*Exercise prompt*: Leaving the pictures aside, repeat each line below exactly.

*Records for processing*:

=== Section Start ===

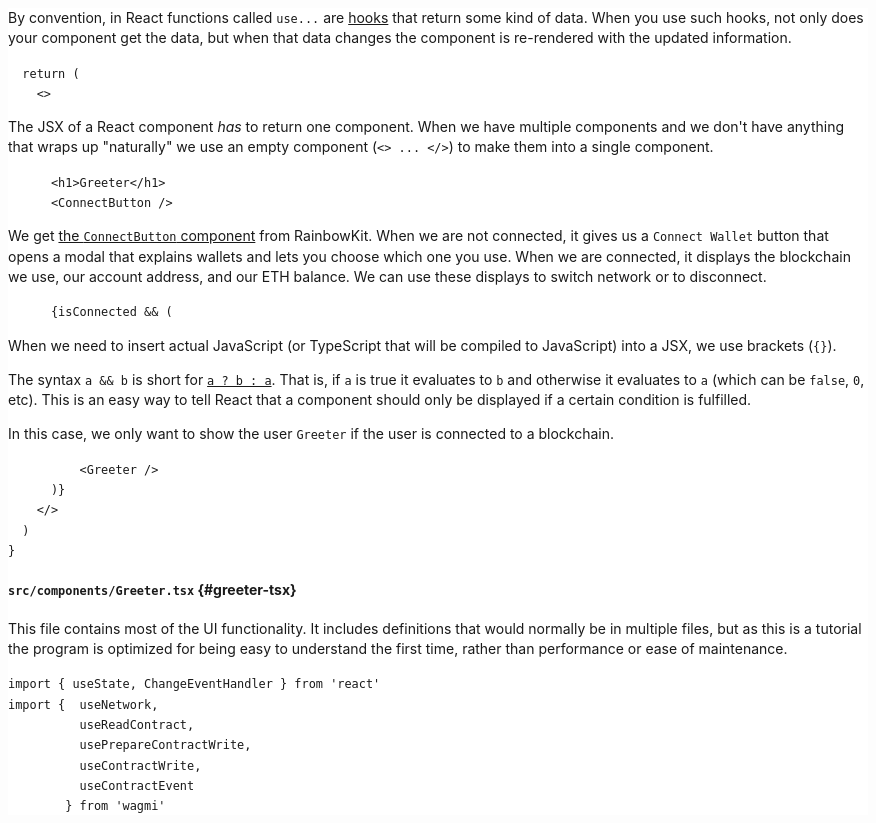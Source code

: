 By convention, in React functions called `use...` are [hooks](https://www.w3schools.com/react/react_hooks.asp) that return some kind of data. When you use such hooks, not only does your component get the data, but when that data changes the component is re-rendered with the updated information.

```tsx
  return (
    <>
```

The JSX of a React component _has_ to return one component. When we have multiple components and we don't have anything that wraps up "naturally" we use an empty component (`<> ... </>`) to make them into a single component.

```tsx
      <h1>Greeter</h1>
      <ConnectButton />
```

We get [the `ConnectButton` component](https://www.rainbowkit.com/docs/connect-button) from RainbowKit. When we are not connected, it gives us a `Connect Wallet` button that opens a modal that explains wallets and lets you choose which one you use. When we are connected, it displays the blockchain we use, our account address, and our ETH balance. We can use these displays to switch network or to disconnect.

```tsx
      {isConnected && (
```

When we need to insert actual JavaScript (or TypeScript that will be compiled to JavaScript) into a JSX, we use brackets (`{}`).

The syntax `a && b` is short for [`a ? b : a`](https://www.w3schools.com/react/react_es6_ternary.asp). That is, if `a` is true it evaluates to `b` and otherwise it evaluates to `a` (which can be `false`, `0`, etc). This is an easy way to tell React that a component should only be displayed if a certain condition is fulfilled.

In this case, we only want to show the user `Greeter` if the user is connected to a blockchain.

```tsx
          <Greeter />
      )}
    </>
  )
}
```

#### `src/components/Greeter.tsx` {#greeter-tsx}

This file contains most of the UI functionality. It includes definitions that would normally be in multiple files, but as this is a tutorial the program is optimized for being easy to understand the first time, rather than performance or ease of maintenance.

```tsx
import { useState, ChangeEventHandler } from 'react'
import {  useNetwork,
          useReadContract,
          usePrepareContractWrite,
          useContractWrite,
          useContractEvent
        } from 'wagmi'
```
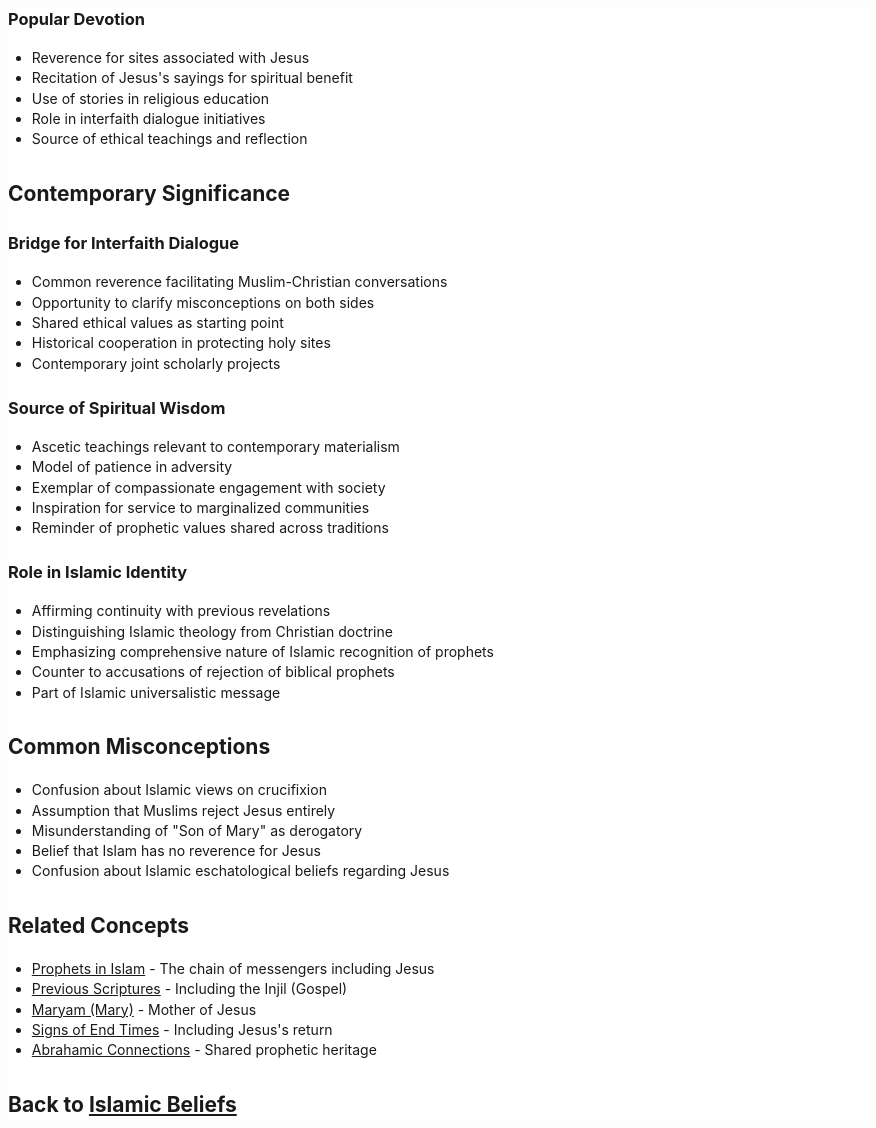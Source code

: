 ### Popular Devotion

* Reverence for sites associated with Jesus
* Recitation of Jesus's sayings for spiritual benefit
* Use of stories in religious education
* Role in interfaith dialogue initiatives
* Source of ethical teachings and reflection

## Contemporary Significance

### Bridge for Interfaith Dialogue

* Common reverence facilitating Muslim-Christian conversations
* Opportunity to clarify misconceptions on both sides
* Shared ethical values as starting point
* Historical cooperation in protecting holy sites
* Contemporary joint scholarly projects

### Source of Spiritual Wisdom

* Ascetic teachings relevant to contemporary materialism
* Model of patience in adversity
* Exemplar of compassionate engagement with society
* Inspiration for service to marginalized communities
* Reminder of prophetic values shared across traditions

### Role in Islamic Identity

* Affirming continuity with previous revelations
* Distinguishing Islamic theology from Christian doctrine
* Emphasizing comprehensive nature of Islamic recognition of prophets
* Counter to accusations of rejection of biblical prophets
* Part of Islamic universalistic message

## Common Misconceptions

* Confusion about Islamic views on crucifixion
* Assumption that Muslims reject Jesus entirely
* Misunderstanding of "Son of Mary" as derogatory
* Belief that Islam has no reverence for Jesus
* Confusion about Islamic eschatological beliefs regarding Jesus

## Related Concepts

* [Prophets in Islam](./prophets.md) - The chain of messengers including Jesus
* [Previous Scriptures](./previous_scriptures.md) - Including the Injil (Gospel)
* [Maryam (Mary)](../figures/maryam.md) - Mother of Jesus
* [Signs of End Times](./signs_end_times.md) - Including Jesus's return
* [Abrahamic Connections](./abrahamic_connections.md) - Shared prophetic heritage

## Back to [Islamic Beliefs](./README.md)
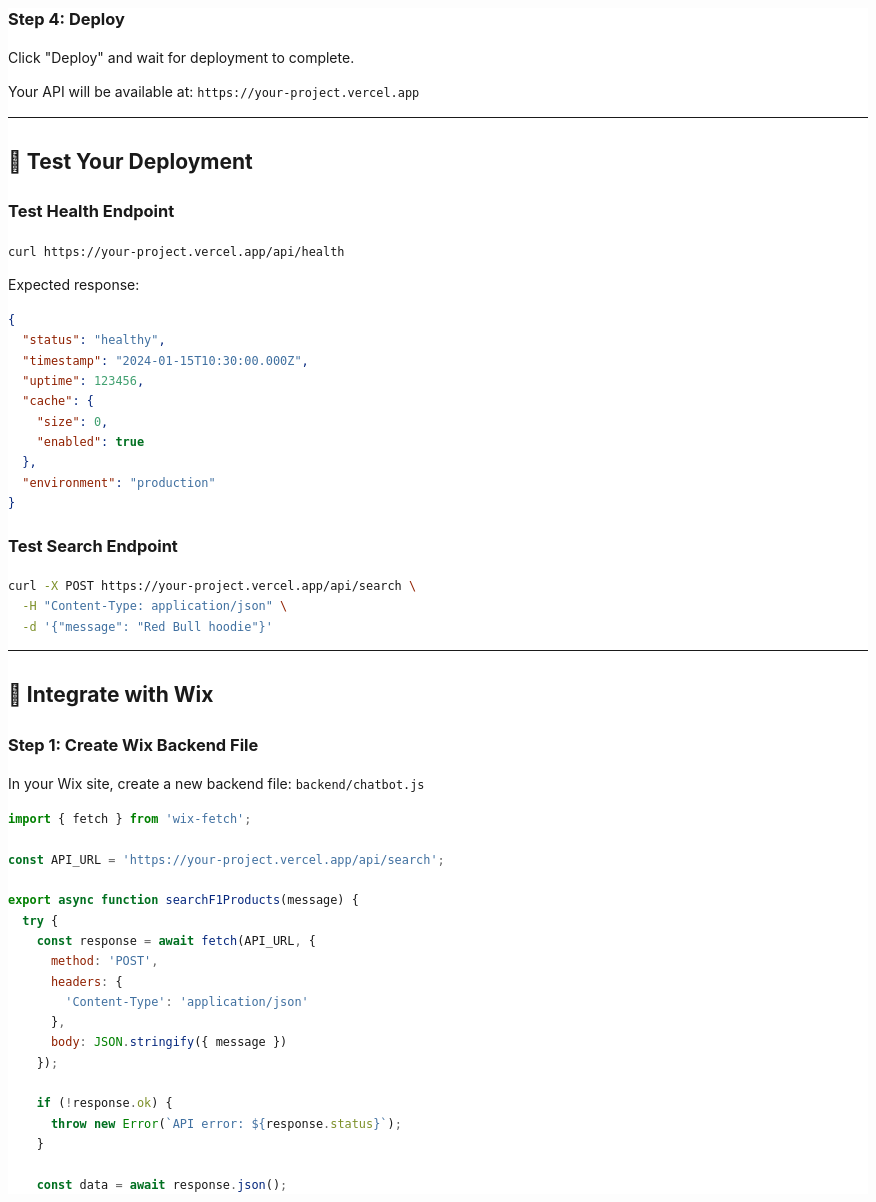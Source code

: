 ### Step 4: Deploy

Click "Deploy" and wait for deployment to complete.

Your API will be available at: `https://your-project.vercel.app`

---

## 🧪 Test Your Deployment

### Test Health Endpoint

```bash
curl https://your-project.vercel.app/api/health
```

Expected response:
```json
{
  "status": "healthy",
  "timestamp": "2024-01-15T10:30:00.000Z",
  "uptime": 123456,
  "cache": {
    "size": 0,
    "enabled": true
  },
  "environment": "production"
}
```

### Test Search Endpoint

```bash
curl -X POST https://your-project.vercel.app/api/search \
  -H "Content-Type: application/json" \
  -d '{"message": "Red Bull hoodie"}'
```

---

## 🔗 Integrate with Wix

### Step 1: Create Wix Backend File

In your Wix site, create a new backend file: `backend/chatbot.js`

```javascript
import { fetch } from 'wix-fetch';

const API_URL = 'https://your-project.vercel.app/api/search';

export async function searchF1Products(message) {
  try {
    const response = await fetch(API_URL, {
      method: 'POST',
      headers: {
        'Content-Type': 'application/json'
      },
      body: JSON.stringify({ message })
    });
    
    if (!response.ok) {
      throw new Error(`API error: ${response.status}`);
    }
    
    const data = await response.json();
```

=== Section End ===

*Answer*:
Source code

: By convention, in React functions called `use...` are [hooks](https://www.w3schools.com/react/react_hooks.asp) that return some kind of data. When you use such hooks, not only does your component get the data, but when that data changes the component is re-rendered with the updated information.

```tsx
  return (
    <>
```

The JSX of a React component _has_ to return one component. When we have multiple components and we don't have anything that wraps up "naturally" we use an empty component (`<> ... </>`) to make them into a single component.

```tsx
      <h1>Greeter</h1>
      <ConnectButton />
```

We get [the `ConnectButton` component](https://www.rainbowkit.com/docs/connect-button) from RainbowKit. When we are not connected, it gives us a `Connect Wallet` button that opens a modal that explains wallets and lets you choose which one you use. When we are connected, it displays the blockchain we use, our account address, and our ETH balance. We can use these displays to switch network or to disconnect.

```tsx
      {isConnected && (
```

When we need to insert actual JavaScript (or TypeScript that will be compiled to JavaScript) into a JSX, we use brackets (`{}`).

The syntax `a && b` is short for [`a ? b : a`](https://www.w3schools.com/react/react_es6_ternary.asp). That is, if `a` is true it evaluates to `b` and otherwise it evaluates to `a` (which can be `false`, `0`, etc). This is an easy way to tell React that a component should only be displayed if a certain condition is fulfilled.

In this case, we only want to show the user `Greeter` if the user is connected to a blockchain.

```tsx
          <Greeter />
      )}
    </>
  )
}
```

#### `src/components/Greeter.tsx` {#greeter-tsx}

This file contains most of the UI functionality. It includes definitions that would normally be in multiple files, but as this is a tutorial the program is optimized for being easy to understand the first time, rather than performance or ease of maintenance.

```tsx
import { useState, ChangeEventHandler } from 'react'
import {  useNetwork,
          useReadContract,
          usePrepareContractWrite,
          useContractWrite,
          useContractEvent
        } from 'wagmi'
```
Source code

: ### Popular Devotion

* Reverence for sites associated with Jesus
* Recitation of Jesus's sayings for spiritual benefit
* Use of stories in religious education
* Role in interfaith dialogue initiatives
* Source of ethical teachings and reflection

## Contemporary Significance

### Bridge for Interfaith Dialogue

* Common reverence facilitating Muslim-Christian conversations
* Opportunity to clarify misconceptions on both sides
* Shared ethical values as starting point
* Historical cooperation in protecting holy sites
* Contemporary joint scholarly projects

### Source of Spiritual Wisdom

* Ascetic teachings relevant to contemporary materialism
* Model of patience in adversity
* Exemplar of compassionate engagement with society
* Inspiration for service to marginalized communities
* Reminder of prophetic values shared across traditions

### Role in Islamic Identity

* Affirming continuity with previous revelations
* Distinguishing Islamic theology from Christian doctrine
* Emphasizing comprehensive nature of Islamic recognition of prophets
* Counter to accusations of rejection of biblical prophets
* Part of Islamic universalistic message

## Common Misconceptions

* Confusion about Islamic views on crucifixion
* Assumption that Muslims reject Jesus entirely
* Misunderstanding of "Son of Mary" as derogatory
* Belief that Islam has no reverence for Jesus
* Confusion about Islamic eschatological beliefs regarding Jesus

## Related Concepts

* [Prophets in Islam](./prophets.md) - The chain of messengers including Jesus
* [Previous Scriptures](./previous_scriptures.md) - Including the Injil (Gospel)
* [Maryam (Mary)](../figures/maryam.md) - Mother of Jesus
* [Signs of End Times](./signs_end_times.md) - Including Jesus's return
* [Abrahamic Connections](./abrahamic_connections.md) - Shared prophetic heritage

## Back to [Islamic Beliefs](./README.md)
Source code

: ### Step 4: Deploy

Click "Deploy" and wait for deployment to complete.

Your API will be available at: `https://your-project.vercel.app`

---

## 🧪 Test Your Deployment

### Test Health Endpoint

```bash
curl https://your-project.vercel.app/api/health
```

Expected response:
```json
{
  "status": "healthy",
  "timestamp": "2024-01-15T10:30:00.000Z",
  "uptime": 123456,
  "cache": {
    "size": 0,
    "enabled": true
  },
  "environment": "production"
}
```

### Test Search Endpoint

```bash
curl -X POST https://your-project.vercel.app/api/search \
  -H "Content-Type: application/json" \
  -d '{"message": "Red Bull hoodie"}'
```

---

## 🔗 Integrate with Wix

### Step 1: Create Wix Backend File

In your Wix site, create a new backend file: `backend/chatbot.js`

```javascript
import { fetch } from 'wix-fetch';

const API_URL = 'https://your-project.vercel.app/api/search';

export async function searchF1Products(message) {
  try {
    const response = await fetch(API_URL, {
      method: 'POST',
      headers: {
        'Content-Type': 'application/json'
      },
      body: JSON.stringify({ message })
    });
    
    if (!response.ok) {
      throw new Error(`API error: ${response.status}`);
    }
    
    const data = await response.json();
```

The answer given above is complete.